The Los Angeles County Sheriff's Department on Thursday swore in 54 deputies who take pride in finishing last.
"It's sort of like a pride and camaraderie thing," said Sgt. Ralph Ornelas, an academy instructor. "They can say, 'I'm from the 304, the last class of the millennium.' "
Family members and Sheriff Lee Baca pinned badges on members of the graduating class during the all-day event at College of the Canyons in Santa Clarita.
The new deputies round out the 500 officers trained since Baca took command in January. They will join the ranks of the more than 13,000 deputies throughout the county, with most of the new recruits assigned to the courts.
"It's a very important job they do in the courts," Ornelas said. "They will either work in a bailiff capacity or work with people in court custody until they move on."

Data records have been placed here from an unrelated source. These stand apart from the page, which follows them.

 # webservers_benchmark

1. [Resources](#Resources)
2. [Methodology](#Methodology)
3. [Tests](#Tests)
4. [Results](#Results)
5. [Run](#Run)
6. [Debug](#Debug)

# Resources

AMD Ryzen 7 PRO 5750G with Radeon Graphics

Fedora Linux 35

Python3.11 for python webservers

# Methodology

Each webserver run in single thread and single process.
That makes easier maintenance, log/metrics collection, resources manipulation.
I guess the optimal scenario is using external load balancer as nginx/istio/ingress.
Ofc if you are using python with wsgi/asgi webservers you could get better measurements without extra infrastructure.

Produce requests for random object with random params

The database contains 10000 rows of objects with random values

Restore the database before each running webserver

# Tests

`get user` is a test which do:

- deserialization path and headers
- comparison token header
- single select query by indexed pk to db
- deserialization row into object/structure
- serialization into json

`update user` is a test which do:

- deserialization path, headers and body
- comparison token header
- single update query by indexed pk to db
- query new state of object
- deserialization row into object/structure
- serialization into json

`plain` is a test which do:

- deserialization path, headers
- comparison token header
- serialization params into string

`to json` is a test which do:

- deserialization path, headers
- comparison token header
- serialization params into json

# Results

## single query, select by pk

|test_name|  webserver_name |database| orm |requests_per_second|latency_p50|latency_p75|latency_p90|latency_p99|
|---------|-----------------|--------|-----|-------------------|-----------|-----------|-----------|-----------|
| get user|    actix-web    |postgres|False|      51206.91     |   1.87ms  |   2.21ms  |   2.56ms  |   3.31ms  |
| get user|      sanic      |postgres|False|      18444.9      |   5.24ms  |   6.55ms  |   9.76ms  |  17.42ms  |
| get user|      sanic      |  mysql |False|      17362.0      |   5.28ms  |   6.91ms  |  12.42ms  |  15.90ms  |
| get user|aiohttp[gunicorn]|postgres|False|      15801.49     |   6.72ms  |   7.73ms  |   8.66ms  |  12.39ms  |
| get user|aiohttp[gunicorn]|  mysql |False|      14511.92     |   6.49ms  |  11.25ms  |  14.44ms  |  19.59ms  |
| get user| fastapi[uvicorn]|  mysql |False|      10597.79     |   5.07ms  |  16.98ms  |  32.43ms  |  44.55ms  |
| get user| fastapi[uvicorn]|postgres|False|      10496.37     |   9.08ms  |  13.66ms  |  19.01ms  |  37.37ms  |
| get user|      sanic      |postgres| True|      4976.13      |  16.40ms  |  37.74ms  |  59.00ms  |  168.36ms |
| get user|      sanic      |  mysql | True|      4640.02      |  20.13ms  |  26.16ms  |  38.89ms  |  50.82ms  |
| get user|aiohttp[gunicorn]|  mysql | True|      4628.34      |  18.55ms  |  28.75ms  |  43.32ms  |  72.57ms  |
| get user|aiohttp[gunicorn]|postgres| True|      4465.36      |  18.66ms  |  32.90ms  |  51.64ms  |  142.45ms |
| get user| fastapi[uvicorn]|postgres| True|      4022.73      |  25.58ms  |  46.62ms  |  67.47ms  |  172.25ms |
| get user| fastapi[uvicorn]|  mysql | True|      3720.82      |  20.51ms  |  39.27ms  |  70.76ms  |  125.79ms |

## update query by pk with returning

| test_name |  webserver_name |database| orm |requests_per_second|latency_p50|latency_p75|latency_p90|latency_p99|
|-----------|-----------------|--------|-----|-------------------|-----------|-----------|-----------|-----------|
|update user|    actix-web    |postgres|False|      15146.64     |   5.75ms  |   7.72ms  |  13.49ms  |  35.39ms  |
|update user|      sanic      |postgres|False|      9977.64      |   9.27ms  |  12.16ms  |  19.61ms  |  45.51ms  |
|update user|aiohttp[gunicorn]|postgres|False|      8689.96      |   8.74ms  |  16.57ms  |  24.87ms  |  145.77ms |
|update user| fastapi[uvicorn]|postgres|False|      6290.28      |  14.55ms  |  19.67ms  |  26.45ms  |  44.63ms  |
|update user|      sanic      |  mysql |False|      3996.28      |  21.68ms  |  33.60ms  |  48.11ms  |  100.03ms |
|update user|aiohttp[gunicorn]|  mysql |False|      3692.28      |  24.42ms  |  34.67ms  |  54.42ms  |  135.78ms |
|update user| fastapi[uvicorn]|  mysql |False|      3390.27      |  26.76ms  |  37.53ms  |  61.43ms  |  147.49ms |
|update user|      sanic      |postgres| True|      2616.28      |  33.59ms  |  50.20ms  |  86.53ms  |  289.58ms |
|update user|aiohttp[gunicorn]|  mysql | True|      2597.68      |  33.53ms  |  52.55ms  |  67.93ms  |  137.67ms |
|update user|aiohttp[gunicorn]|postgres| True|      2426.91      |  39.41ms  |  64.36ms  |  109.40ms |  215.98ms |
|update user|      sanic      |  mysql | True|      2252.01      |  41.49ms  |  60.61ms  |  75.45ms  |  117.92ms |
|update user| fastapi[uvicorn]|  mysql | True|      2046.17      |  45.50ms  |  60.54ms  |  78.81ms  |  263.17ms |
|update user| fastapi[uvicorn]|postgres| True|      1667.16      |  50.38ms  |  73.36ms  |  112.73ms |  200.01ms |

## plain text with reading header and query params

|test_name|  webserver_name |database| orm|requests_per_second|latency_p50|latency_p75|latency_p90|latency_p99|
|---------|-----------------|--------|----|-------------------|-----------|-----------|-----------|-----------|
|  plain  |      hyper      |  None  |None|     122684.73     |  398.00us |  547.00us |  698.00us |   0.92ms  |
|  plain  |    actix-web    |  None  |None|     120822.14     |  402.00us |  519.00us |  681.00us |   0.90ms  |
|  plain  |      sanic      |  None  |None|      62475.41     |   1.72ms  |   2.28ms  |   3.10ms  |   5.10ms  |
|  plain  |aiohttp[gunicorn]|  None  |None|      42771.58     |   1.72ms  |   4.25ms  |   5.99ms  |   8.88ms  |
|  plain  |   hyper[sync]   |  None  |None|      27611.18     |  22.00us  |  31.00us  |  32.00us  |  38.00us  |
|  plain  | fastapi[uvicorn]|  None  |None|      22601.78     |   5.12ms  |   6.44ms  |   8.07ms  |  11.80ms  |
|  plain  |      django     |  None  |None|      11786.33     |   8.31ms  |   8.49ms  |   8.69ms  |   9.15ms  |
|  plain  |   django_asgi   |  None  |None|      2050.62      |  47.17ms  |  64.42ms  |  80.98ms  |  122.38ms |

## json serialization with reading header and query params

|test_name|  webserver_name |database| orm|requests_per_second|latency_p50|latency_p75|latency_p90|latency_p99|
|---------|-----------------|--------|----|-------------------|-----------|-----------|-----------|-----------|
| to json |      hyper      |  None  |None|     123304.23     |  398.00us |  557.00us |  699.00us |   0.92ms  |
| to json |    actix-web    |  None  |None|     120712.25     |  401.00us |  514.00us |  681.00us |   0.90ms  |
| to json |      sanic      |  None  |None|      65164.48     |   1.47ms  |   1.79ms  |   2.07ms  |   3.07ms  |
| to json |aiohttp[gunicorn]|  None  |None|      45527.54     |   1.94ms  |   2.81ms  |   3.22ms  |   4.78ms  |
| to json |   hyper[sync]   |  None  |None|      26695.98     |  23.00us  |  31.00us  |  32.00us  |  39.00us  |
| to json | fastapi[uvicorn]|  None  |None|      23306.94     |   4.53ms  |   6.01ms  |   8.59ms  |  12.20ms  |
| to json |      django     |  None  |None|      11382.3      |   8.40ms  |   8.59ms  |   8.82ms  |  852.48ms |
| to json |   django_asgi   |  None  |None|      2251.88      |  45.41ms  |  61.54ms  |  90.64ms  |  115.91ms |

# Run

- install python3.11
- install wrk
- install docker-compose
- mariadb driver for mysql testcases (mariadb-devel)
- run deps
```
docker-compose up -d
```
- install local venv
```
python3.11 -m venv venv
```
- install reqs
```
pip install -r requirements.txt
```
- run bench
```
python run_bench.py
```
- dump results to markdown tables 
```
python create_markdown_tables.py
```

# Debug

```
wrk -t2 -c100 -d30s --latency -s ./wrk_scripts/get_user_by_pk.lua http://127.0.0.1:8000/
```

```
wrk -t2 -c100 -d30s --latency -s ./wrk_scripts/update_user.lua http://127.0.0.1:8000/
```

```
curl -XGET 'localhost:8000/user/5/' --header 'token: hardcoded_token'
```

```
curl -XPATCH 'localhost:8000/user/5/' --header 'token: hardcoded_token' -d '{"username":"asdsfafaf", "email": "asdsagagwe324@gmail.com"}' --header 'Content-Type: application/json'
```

Just as important, he said, the new officers becoming bailiffs and jailers free up more experienced deputies to move to the patrol ranks.
With 54 members, the 304th class, which trained at a smaller North Academy in Lancaster, has fewer graduates than the 120-member classes who trained at the Star Center, the department's main training facility in Whittier.
More than 300 more deputies are scheduled to graduate during the next several months, starting on Jan. 28, Ornelas said, with the 305th: "The class that will always remember being the first class of the millennium."